The derivative of the volume constraint with the control-design variables remains consistent with Equation (15). A known gradient-based mathematical optimization algorithm, namely the OC (optimality criteria) method, is applied to solve the optimization problems in the current work.

5. Numerical Examples

In this section, several 2D and 3D numerical examples are performed to show the effectiveness of the ITO method. Three benchmark examples, namely cantilever beam, Michell-type structure, and MBB beam, are considered to maximize the structural stiffness. First, the importance of the threshold projection in the extended DDF is sufficiently discussed to present the indispensability of the extended DDF compared to the initial DDF in [38,39]. Second, the effectiveness and indispensability of the IGA in replacing the conventional FEM in topology optimization are extensively discussed. Third, the problem of stiffness overestimation using the material penalization model is studied, and the effectiveness of the use of the ITO method with the ersatz material model to achieve smooth or binary topologies is also addressed. Next, three 3D numerical examples are also tested using the ITO method with the ersatz material model. Finally, the example of a classic force-inventor design is also studied using the ITO method with the ersatz material model to achieve smooth or binary designs. In all the examples, the Young’s moduli of the solid and void materials are defined as 1 and 1 × 10⁻⁹ to avoid the numerical singularity, respectively. The Poisson’s ratio is set as 0.3. The imposed point load magnitude is defined as 1, except for the special definition. Gauss quadrature points with 2 × 2 (2D) or 2 × 2 × 2 (3D) are chosen in each IGA element. In the threshold projection, the parameter $\eta$ is set as 0.5, $\beta$ increases within the optimization, and the increasing criterion is listed in Algorithm 1. It is noted that only linearly elastic materials are considered. The initial values of the control-design variables in all the examples are set at 1. The radius in the Shepard function $r_m$ is equal to 2 in the numerical examples. The convergent condition is that the $L_{\infty }$ norm of the difference of control-design variables between two consecutive iterations is less than 1% within the maximum 400 steps. In the case of three benchmarks, the corresponding boundary and load conditions are shown in Figure 9, where the structural sizes are denoted by L and H.

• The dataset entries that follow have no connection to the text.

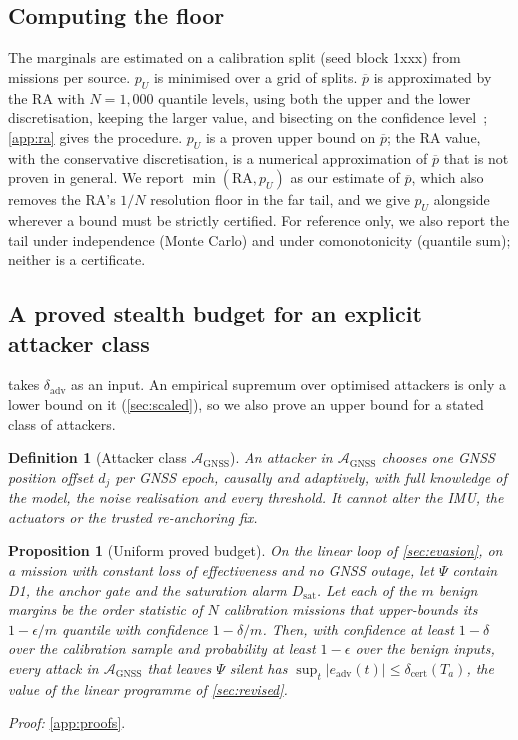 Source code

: \documentclass[letterpaper,twocolumn,10pt]{article}
\newcommand{\dadv}{\delta_{\mathrm{adv}}}
\newcommand{\pbar}{\overline{p}}
\newtheorem{definition}{Definition}
\newtheorem{proposition}{Proposition}
\theoremstyle{remark}
\begin{document}
\subsection{Computing the floor}
The marginals are estimated on a calibration split (seed block 1xxx) from
\nCalMissions{} missions per source. $p_U$ is minimised over a grid of splits.
$\pbar$ is approximated by the RA with $N=1{,}000$ quantile levels, using both the
upper and the lower discretisation, keeping the larger value, and bisecting on
the confidence level~\cite{embrechts2013var,hofert2020}; \cref{app:ra} gives the
procedure. $p_U$ is a proven upper
bound on $\pbar$; the RA value, with the conservative discretisation, is a
numerical approximation of $\pbar$ that is not proven in general. We report
$\min(\mathrm{RA},p_U)$ as our estimate of $\pbar$, which also removes the RA's
$1/N$ resolution floor in the far tail, and we give $p_U$ alongside wherever a
bound must be strictly certified. For reference only, we
also report the tail under independence (Monte Carlo) and under comonotonicity
(quantile sum); neither is a certificate.

\subsection{A proved stealth budget for an explicit attacker class}
\label{sec:certbudget}
 takes $\dadv$ as an input. An empirical supremum over
optimised attackers is only a lower bound on it (\cref{sec:scaled}), so we
also prove an upper bound for a stated class of attackers.

\begin{definition}[Attacker class $\mathcal A_{\mathrm{GNSS}}$]
An attacker in $\mathcal A_{\mathrm{GNSS}}$ chooses one GNSS position offset $d_j$
per GNSS epoch, causally and adaptively, with full knowledge of the model,
the noise realisation and every threshold. It cannot alter the IMU, the actuators
or the trusted re-anchoring fix.
\end{definition}

\begin{proposition}[Uniform proved budget]
\label{prop:certbudget}
On the linear loop of \cref{sec:evasion}, on a mission with constant loss of
effectiveness and no GNSS outage, let
$\Psi$ contain D1, the anchor gate and the saturation alarm $D_{\mathrm{sat}}$.
Let each of the $m$ benign margins be the order statistic of $N$ calibration
missions that upper-bounds its $1-\epsilon/m$ quantile with confidence
$1-\delta/m$. Then, with confidence at least $1-\delta$ over the calibration sample
and probability at least $1-\epsilon$ over the benign inputs, every attack in $\mathcal A_{\mathrm{GNSS}}$ that leaves $\Psi$ silent has
$\sup_t|e_{\mathrm{adv}}(t)|\le\delta_{\mathrm{cert}}(T_a)$, the value of the
linear programme of \cref{sec:revised}.
\end{proposition}
\noindent\emph{Proof:} \cref{app:proofs}.
\end{document}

Algorithm 1.The iterative algorithm in the code for the parameter$\mathbf{\beta }$in threshold projection.

if loop <= 200    if beta < 10 && (loopbeta >= 40 || change <= 0.01) beta = beta*2; loopbeta = 0; change = 1;    end else    if beta < 128 && (loopbeta >= 20 || change <= 0.01) beta = beta + 5; loopbeta = 0; change = 1;    end end

5.1. The Effectiveness of the Extended DDF

In this subsection, the key intention is to study the effectiveness of the extended DDF and show the necessity of the initial DDF. The material penalization model is used in this subsection, and the penalty parameter is set as 3. The detailed design parameters of the three benchmarks are defined in

Table 1. The related parameters of the three benchmarks.

	L	H	p	q	Control Points	IGA Elements	Vmax
(a)	10	5	1	1	161 × 81	160 × 80	0.2
(b)	10	4	1	1	151 × 61	150 × 60	0.2
(c)	12	4	1	1	181 × 61	180 × 60	0.2

, including the structural sizes, the degrees of the NURBS basis functions in parametric directions, the number of control points or control-design variables, the number of IGA elements, and the maximum material consumption.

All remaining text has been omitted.